SRM professor seeks to understand how teaching entrepreneurship differs around the world

 

December 18, 2018

 

SRM Institute, Chennai
SRM Institute, Chennai

Are teachings in American university translatable across the world? That’s exactly what Professor Richard T. Wilson of Sri Ramaswamy Memorial (SRM) Institute, Chennai is trying to figure out.

To better understand how entrepreneurship is taught in the United States, SRM is partnering with the Sutardja Center for Entrepreneurship and Technology to develop new curriculum.  Professor Wilson, from the Department of Biotechnology in SRM Chennai, is visiting SCET and UC Berkeley in order to learn more about the Berkeley Method of Entrepreneurship, an inductive learning and journey-based approach to teaching entrepreneurship developed at SCET.

Over the past semester, Professor Wilson has diligently attended classes, participated in programs, and reviewed projects and evaluations conducted by the Sutardja Center in order to develop a suitable model of teaching entrepreneurship at SRM. More specifically, he is seeking to create a syllabus for SRM Chennai’s biodesign program, which will begin in 2019.  

With the help of Professor Ikhlaq Sidhu of SCET and Björn Hartmann of the Jacobs Institute for Design Innovation, Professor Wilson has come up with a set of key learnings that he plans to bring back to SRM. He describes the difference in the learning pattern in SCET classes, “In India, we teach students, and then they do; here, kids do then learn through real-time projects.”
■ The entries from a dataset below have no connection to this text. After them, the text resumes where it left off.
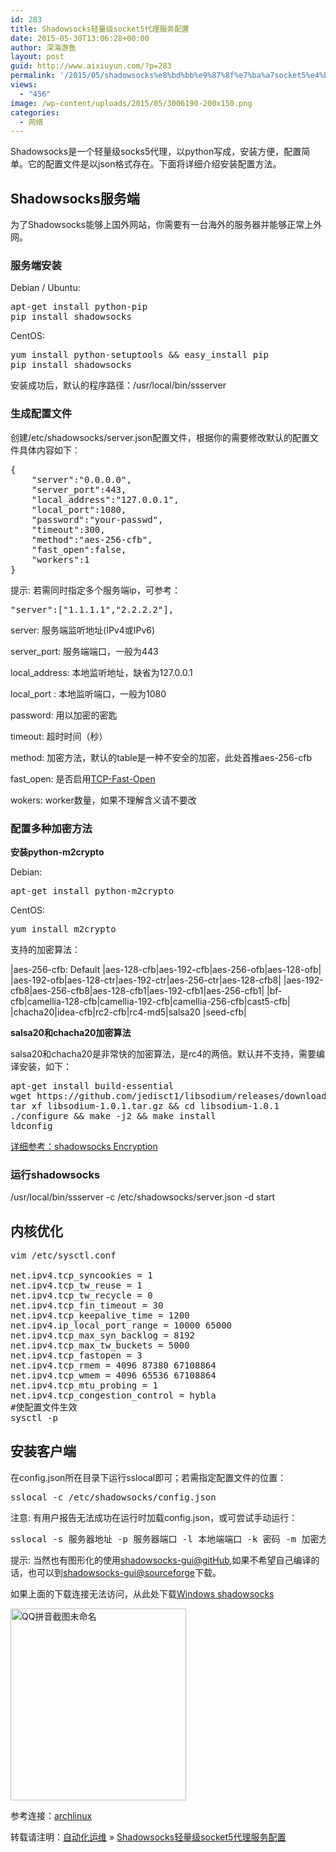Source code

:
 ```yaml
---
id: 283
title: Shadowsocks轻量级socket5代理服务配置
date: 2015-05-30T13:06:28+00:00
author: 深海游鱼
layout: post
guid: http://www.aixiuyun.com/?p=283
permalink: '/2015/05/shadowsocks%e8%bd%bb%e9%87%8f%e7%ba%a7socket5%e4%bb%a3%e7%90%86%e6%9c%8d%e5%8a%a1%e9%85%8d%e7%bd%ae.html'
views:
  - "456"
image: /wp-content/uploads/2015/05/3006190-200x150.png
categories:
  - 网络
---
```

Shadowsocks是一个轻量级socks5代理，以python写成，安装方便，配置简单。它的配置文件是以json格式存在。下面将详细介绍安装配置方法。

## Shadowsocks服务端

为了Shadowsocks能够上国外网站，你需要有一台海外的服务器并能够正常上外网。

### 服务端安装

Debian / Ubuntu:

<pre class="prettyprint linenums">apt-get install python-pip
pip install shadowsocks
</pre>

CentOS:

<pre class="prettyprint linenums">yum install python-setuptools && easy_install pip
pip install shadowsocks
</pre>

安装成功后，默认的程序路径：/usr/local/bin/ssserver

### 生成配置文件

创建/etc/shadowsocks/server.json配置文件，根据你的需要修改默认的配置文件具体内容如下：

<pre class="prettyprint linenums">{
	"server":"0.0.0.0",
	"server_port":443,
	"local_address":"127.0.0.1",
	"local_port":1080,
	"password":"your-passwd",
	"timeout":300,
	"method":"aes-256-cfb",
	"fast_open":false,
	"workers":1
}
</pre>

提示: 若需同时指定多个服务端ip，可参考：

<pre class="prettyprint linenums">"server":["1.1.1.1","2.2.2.2"],
</pre>

server: 服务端监听地址(IPv4或IPv6)
  
server_port: 服务端端口，一般为443
  
local_address: 本地监听地址，缺省为127.0.0.1
  
local_port : 本地监听端口，一般为1080
  
password: 用以加密的密匙
  
timeout: 超时时间（秒）
  
method: 加密方法，默认的table是一种不安全的加密，此处首推aes-256-cfb
  
fast_open: 是否启用[TCP-Fast-Open](https://github.com/clowwindy/shadowsocks/wiki/TCP-Fast-Open)
  
wokers: worker数量，如果不理解含义请不要改

### 配置多种加密方法

**安装python-m2crypto**
  
Debian:

<pre class="prettyprint linenums">apt-get install python-m2crypto
</pre>

CentOS:

<pre class="prettyprint linenums">yum install m2crypto
</pre>

支持的加密算法：
  
|aes-256-cfb: Default  |aes-128-cfb|aes-192-cfb|aes-256-ofb|aes-128-ofb|
|aes-192-ofb|aes-128-ctr|aes-192-ctr|aes-256-ctr|aes-128-cfb8|
|aes-192-cfb8|aes-256-cfb8|aes-128-cfb1|aes-192-cfb1|aes-256-cfb1|
|bf-cfb|camellia-128-cfb|camellia-192-cfb|camellia-256-cfb|cast5-cfb|
|chacha20|idea-cfb|rc2-cfb|rc4-md5|salsa20
|seed-cfb|

**salsa20和chacha20加密算法**
  
salsa20和chacha20是非常快的加密算法，是rc4的两倍。默认并不支持，需要编译安装，如下：

<pre class="prettyprint linenums">apt-get install build-essential
wget https://github.com/jedisct1/libsodium/releases/download/1.0.1/libsodium-1.0.1.tar.gz
tar xf libsodium-1.0.1.tar.gz && cd libsodium-1.0.1
./configure && make -j2 && make install
ldconfig
</pre>

<a href="https://github.com/shadowsocks/shadowsocks/wiki/Encryption" target="_blank">详细参考：shadowsocks Encryption</a>

### 运行shadowsocks

/usr/local/bin/ssserver -c /etc/shadowsocks/server.json -d start

## 内核优化

<pre class="prettyprint linenums">vim /etc/sysctl.conf

net.ipv4.tcp_syncookies = 1
net.ipv4.tcp_tw_reuse = 1
net.ipv4.tcp_tw_recycle = 0
net.ipv4.tcp_fin_timeout = 30
net.ipv4.tcp_keepalive_time = 1200
net.ipv4.ip_local_port_range = 10000 65000
net.ipv4.tcp_max_syn_backlog = 8192
net.ipv4.tcp_max_tw_buckets = 5000
net.ipv4.tcp_fastopen = 3
net.ipv4.tcp_rmem = 4096 87380 67108864
net.ipv4.tcp_wmem = 4096 65536 67108864
net.ipv4.tcp_mtu_probing = 1
net.ipv4.tcp_congestion_control = hybla
#使配置文件生效
sysctl -p
</pre>

## 安装客户端

在config.json所在目录下运行sslocal即可；若需指定配置文件的位置：

<pre class="prettyprint linenums">
sslocal -c /etc/shadowsocks/config.json
</pre>

注意: 有用户报告无法成功在运行时加载config.json，或可尝试手动运行：

<pre class="prettyprint linenums">sslocal -s 服务器地址 -p 服务器端口 -l 本地端端口 -k 密码 -m 加密方法
</pre>

提示: 当然也有图形化的使用<a href="https://github.com/shadowsocks/shadowsocks-gui" target="_blank">shadowsocks-gui@gitHub</a>,如果不希望自己编译的话，也可以到<a href="http://sourceforge.net/projects/shadowsocksgui/files/dist/" target="_blank">shadowsocks-gui@sourceforge</a>下载。
  
如果上面的下载连接无法访问，从此处下载<a href="http://www-aixiuyun.qiniudn.com/Shadowsocks.zip" target="_blank">Windows shadowsocks</a>
  
[<img class="aligncenter size-full wp-image-332" src="http://www.wanglijie.cn/wp-content/uploads/2015/05/QQ拼音截图未命名.jpg" alt="QQ拼音截图未命名" width="281" height="307" srcset="http://www.wanglijie.cn/wp-content/uploads/2015/05/QQ拼音截图未命名.jpg 281w, http://www.wanglijie.cn/wp-content/uploads/2015/05/QQ拼音截图未命名-275x300.jpg 275w" sizes="(max-width: 281px) 100vw, 281px" />](http://www.wanglijie.cn/wp-content/uploads/2015/05/QQ拼音截图未命名.jpg)

参考连接：<a href="https://wiki.archlinux.org/index.php/Shadowsocks_(%E7%AE%80%E4%BD%93%E4%B8%AD%E6%96%87)" target="_blank">archlinux</a>

转载请注明：[自动化运维](http://www.wanglijie.cn) &raquo; [Shadowsocks轻量级socket5代理服务配置](http://www.wanglijie.cn/2015/05/shadowsocks%e8%bd%bb%e9%87%8f%e7%ba%a7socket5%e4%bb%a3%e7%90%86%e6%9c%8d%e5%8a%a1%e9%85%8d%e7%bd%ae.html)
He added that he is “inspired that students are allowed to run with their ideas, and are nurtured through that process” and that they are “learning a subject with ideas, and are not just told facts.”

Professor Richard Wilson

Professor Richard Wilson

In 2019, Professor Richard will be working with the faculty at SRM to implement a biodesign program modeled off SCET, Jacobs, and GLOBE. Students will be using the Berkeley Method of Entrepreneurship to commercialize research innovations in biomechanics and design. Going forward Professor Wilson hopes to explore the scientific community at UC Berkeley and help facilitate future Indo-US partnerships.